Assignment: Output every entry verbatim.

Records for processing:
##########
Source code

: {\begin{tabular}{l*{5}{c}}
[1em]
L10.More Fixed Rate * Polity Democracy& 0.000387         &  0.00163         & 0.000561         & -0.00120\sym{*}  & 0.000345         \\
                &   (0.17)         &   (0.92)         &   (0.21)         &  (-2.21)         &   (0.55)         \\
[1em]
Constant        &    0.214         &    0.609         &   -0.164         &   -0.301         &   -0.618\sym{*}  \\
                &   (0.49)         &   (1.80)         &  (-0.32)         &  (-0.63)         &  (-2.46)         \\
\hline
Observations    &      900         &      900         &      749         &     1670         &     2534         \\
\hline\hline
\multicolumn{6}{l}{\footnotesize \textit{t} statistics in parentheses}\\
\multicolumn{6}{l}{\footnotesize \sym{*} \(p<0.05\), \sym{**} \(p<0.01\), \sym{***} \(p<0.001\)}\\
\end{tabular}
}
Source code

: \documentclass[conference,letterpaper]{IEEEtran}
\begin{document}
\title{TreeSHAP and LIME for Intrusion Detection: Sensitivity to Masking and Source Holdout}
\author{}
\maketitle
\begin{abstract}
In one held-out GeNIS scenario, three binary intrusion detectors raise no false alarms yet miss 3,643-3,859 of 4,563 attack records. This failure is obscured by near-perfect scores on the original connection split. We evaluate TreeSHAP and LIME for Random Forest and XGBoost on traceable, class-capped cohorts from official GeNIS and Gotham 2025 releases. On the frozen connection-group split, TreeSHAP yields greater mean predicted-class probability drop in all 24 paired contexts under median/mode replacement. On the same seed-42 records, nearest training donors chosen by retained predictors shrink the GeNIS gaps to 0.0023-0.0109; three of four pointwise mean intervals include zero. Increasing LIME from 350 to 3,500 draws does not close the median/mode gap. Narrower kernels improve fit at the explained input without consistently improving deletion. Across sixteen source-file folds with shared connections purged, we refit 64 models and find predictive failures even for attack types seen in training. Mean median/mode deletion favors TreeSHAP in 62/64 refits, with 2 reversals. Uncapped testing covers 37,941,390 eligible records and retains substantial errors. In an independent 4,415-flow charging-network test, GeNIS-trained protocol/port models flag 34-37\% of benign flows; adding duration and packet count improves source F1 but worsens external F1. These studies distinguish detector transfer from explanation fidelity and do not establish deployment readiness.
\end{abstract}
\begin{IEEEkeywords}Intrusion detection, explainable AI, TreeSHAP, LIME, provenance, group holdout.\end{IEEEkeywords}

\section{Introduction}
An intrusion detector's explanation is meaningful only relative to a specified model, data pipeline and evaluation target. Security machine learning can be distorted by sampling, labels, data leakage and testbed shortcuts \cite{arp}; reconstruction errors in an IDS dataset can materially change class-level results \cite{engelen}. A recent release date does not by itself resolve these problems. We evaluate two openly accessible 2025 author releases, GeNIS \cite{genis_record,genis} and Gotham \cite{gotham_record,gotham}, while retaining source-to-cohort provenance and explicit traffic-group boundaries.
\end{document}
##########
Expected output:
Source code

: {\begin{tabular}{l*{5}{c}}
[1em]
L10.More Fixed Rate * Polity Democracy& 0.000387         &  0.00163         & 0.000561         & -0.00120\sym{*}  & 0.000345         \\
                &   (0.17)         &   (0.92)         &   (0.21)         &  (-2.21)         &   (0.55)         \\
[1em]
Constant        &    0.214         &    0.609         &   -0.164         &   -0.301         &   -0.618\sym{*}  \\
                &   (0.49)         &   (1.80)         &  (-0.32)         &  (-0.63)         &  (-2.46)         \\
\hline
Observations    &      900         &      900         &      749         &     1670         &     2534         \\
\hline\hline
\multicolumn{6}{l}{\footnotesize \textit{t} statistics in parentheses}\\
\multicolumn{6}{l}{\footnotesize \sym{*} \(p<0.05\), \sym{**} \(p<0.01\), \sym{***} \(p<0.001\)}\\
\end{tabular}
}
Source code

: \documentclass[conference,letterpaper]{IEEEtran}
\begin{document}
\title{TreeSHAP and LIME for Intrusion Detection: Sensitivity to Masking and Source Holdout}
\author{}
\maketitle
\begin{abstract}
In one held-out GeNIS scenario, three binary intrusion detectors raise no false alarms yet miss 3,643-3,859 of 4,563 attack records. This failure is obscured by near-perfect scores on the original connection split. We evaluate TreeSHAP and LIME for Random Forest and XGBoost on traceable, class-capped cohorts from official GeNIS and Gotham 2025 releases. On the frozen connection-group split, TreeSHAP yields greater mean predicted-class probability drop in all 24 paired contexts under median/mode replacement. On the same seed-42 records, nearest training donors chosen by retained predictors shrink the GeNIS gaps to 0.0023-0.0109; three of four pointwise mean intervals include zero. Increasing LIME from 350 to 3,500 draws does not close the median/mode gap. Narrower kernels improve fit at the explained input without consistently improving deletion. Across sixteen source-file folds with shared connections purged, we refit 64 models and find predictive failures even for attack types seen in training. Mean median/mode deletion favors TreeSHAP in 62/64 refits, with 2 reversals. Uncapped testing covers 37,941,390 eligible records and retains substantial errors. In an independent 4,415-flow charging-network test, GeNIS-trained protocol/port models flag 34-37\% of benign flows; adding duration and packet count improves source F1 but worsens external F1. These studies distinguish detector transfer from explanation fidelity and do not establish deployment readiness.
\end{abstract}
\begin{IEEEkeywords}Intrusion detection, explainable AI, TreeSHAP, LIME, provenance, group holdout.\end{IEEEkeywords}

\section{Introduction}
An intrusion detector's explanation is meaningful only relative to a specified model, data pipeline and evaluation target. Security machine learning can be distorted by sampling, labels, data leakage and testbed shortcuts \cite{arp}; reconstruction errors in an IDS dataset can materially change class-level results \cite{engelen}. A recent release date does not by itself resolve these problems. We evaluate two openly accessible 2025 author releases, GeNIS \cite{genis_record,genis} and Gotham \cite{gotham_record,gotham}, while retaining source-to-cohort provenance and explicit traffic-group boundaries.
\end{document}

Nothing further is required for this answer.